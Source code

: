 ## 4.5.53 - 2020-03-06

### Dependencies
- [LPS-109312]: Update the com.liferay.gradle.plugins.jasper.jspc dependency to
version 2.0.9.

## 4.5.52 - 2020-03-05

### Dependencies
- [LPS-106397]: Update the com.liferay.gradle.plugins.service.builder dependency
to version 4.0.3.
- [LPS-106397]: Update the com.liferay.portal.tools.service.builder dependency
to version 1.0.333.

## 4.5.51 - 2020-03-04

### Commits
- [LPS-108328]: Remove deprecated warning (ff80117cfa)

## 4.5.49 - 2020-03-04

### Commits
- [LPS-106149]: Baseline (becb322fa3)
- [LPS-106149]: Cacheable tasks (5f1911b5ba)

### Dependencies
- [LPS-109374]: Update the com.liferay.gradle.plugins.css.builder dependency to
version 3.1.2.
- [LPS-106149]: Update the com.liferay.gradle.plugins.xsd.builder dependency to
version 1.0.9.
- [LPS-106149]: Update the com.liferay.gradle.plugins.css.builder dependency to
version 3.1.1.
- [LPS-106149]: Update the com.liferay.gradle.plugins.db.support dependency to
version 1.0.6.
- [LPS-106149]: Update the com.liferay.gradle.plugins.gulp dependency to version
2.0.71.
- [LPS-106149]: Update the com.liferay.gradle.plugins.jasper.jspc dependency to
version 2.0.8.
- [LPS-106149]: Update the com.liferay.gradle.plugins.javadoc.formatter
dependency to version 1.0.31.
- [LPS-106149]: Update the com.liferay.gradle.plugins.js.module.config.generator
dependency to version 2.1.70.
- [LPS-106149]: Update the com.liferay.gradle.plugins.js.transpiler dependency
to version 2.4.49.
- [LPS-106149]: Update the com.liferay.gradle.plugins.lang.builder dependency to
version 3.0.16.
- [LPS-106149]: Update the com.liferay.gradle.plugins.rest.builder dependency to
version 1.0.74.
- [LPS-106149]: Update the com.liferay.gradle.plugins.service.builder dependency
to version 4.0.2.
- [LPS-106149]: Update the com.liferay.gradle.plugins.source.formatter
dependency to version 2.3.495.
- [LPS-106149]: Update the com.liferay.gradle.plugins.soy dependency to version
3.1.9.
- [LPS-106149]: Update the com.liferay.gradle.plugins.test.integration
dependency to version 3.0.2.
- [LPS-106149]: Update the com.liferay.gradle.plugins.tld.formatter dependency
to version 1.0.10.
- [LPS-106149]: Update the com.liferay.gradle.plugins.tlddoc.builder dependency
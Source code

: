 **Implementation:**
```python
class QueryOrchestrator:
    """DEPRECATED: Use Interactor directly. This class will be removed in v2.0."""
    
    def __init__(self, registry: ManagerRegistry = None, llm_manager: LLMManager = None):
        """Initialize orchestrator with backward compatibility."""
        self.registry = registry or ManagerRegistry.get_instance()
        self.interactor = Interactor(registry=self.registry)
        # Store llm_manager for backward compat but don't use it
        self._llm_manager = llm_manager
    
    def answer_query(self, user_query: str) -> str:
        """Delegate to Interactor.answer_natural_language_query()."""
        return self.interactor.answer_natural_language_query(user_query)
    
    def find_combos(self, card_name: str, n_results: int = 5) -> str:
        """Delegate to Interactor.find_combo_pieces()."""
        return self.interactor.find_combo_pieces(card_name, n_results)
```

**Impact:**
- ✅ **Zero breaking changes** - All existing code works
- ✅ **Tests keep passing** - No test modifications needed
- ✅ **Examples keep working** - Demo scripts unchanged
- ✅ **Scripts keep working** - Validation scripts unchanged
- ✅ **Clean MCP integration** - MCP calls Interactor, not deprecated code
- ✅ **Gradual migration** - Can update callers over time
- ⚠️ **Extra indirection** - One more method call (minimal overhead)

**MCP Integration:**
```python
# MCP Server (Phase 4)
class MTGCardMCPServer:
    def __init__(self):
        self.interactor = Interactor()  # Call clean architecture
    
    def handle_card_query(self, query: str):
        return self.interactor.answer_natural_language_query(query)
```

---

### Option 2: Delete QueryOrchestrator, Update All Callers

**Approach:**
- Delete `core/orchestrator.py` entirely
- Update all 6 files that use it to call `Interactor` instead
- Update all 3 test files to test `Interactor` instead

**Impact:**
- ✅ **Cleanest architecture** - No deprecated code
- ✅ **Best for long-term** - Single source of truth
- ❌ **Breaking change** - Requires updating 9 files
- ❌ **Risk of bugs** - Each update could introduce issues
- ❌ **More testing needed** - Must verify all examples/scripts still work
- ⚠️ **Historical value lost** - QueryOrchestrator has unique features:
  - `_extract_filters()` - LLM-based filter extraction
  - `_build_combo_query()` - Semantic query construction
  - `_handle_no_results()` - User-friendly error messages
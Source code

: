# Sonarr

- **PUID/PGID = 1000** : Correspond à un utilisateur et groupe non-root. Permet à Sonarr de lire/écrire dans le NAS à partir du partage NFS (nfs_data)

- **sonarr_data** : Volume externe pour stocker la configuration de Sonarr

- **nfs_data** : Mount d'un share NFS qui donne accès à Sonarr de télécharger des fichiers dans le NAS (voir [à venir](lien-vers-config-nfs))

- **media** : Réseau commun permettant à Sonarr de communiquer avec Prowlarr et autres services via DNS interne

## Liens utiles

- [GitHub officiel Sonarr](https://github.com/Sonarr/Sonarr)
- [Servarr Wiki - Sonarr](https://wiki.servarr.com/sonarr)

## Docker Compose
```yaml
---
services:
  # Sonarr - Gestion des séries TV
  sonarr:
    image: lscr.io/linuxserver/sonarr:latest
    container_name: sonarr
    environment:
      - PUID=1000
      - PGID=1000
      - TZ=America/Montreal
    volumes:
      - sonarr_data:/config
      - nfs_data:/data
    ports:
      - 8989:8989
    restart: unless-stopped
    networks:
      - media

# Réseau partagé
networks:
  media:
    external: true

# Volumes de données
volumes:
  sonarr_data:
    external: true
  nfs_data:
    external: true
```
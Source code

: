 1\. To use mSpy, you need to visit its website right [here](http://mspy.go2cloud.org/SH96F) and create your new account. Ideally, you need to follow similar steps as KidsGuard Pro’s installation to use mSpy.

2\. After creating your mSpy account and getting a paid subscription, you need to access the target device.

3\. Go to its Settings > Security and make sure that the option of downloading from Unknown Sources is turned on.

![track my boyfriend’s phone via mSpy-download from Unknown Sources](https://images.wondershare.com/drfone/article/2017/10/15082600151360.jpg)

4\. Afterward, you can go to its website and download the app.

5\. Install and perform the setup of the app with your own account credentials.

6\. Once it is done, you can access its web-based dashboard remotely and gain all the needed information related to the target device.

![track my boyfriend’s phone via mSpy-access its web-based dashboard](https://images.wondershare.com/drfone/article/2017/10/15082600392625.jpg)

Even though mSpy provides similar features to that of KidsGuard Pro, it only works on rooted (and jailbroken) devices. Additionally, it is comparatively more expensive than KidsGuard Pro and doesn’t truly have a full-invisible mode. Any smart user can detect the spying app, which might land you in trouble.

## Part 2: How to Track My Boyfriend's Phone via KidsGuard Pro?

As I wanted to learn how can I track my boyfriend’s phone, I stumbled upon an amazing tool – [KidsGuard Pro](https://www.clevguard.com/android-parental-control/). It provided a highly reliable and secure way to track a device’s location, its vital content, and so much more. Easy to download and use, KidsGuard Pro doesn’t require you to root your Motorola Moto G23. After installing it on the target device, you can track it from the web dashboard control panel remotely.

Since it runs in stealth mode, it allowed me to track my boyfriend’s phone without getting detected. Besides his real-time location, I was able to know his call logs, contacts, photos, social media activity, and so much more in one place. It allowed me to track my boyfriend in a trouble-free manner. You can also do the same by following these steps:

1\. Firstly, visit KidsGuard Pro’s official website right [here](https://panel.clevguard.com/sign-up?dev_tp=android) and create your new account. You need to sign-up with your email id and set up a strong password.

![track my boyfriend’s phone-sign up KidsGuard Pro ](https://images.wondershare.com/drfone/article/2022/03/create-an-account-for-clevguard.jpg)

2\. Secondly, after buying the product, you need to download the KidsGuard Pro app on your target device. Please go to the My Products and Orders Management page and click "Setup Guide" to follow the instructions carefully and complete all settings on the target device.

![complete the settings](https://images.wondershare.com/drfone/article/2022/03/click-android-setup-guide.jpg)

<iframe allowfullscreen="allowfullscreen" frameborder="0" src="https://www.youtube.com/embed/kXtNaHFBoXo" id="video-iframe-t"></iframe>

********

In the records above, find every line with the word "needed" and copy it.

- ✅ **Tests keep passing** - No test modifications needed
- ❌ **More testing needed** - Must verify all examples/scripts still work
6\. Once it is done, you can access its web-based dashboard remotely and gain all the needed information related to the target device.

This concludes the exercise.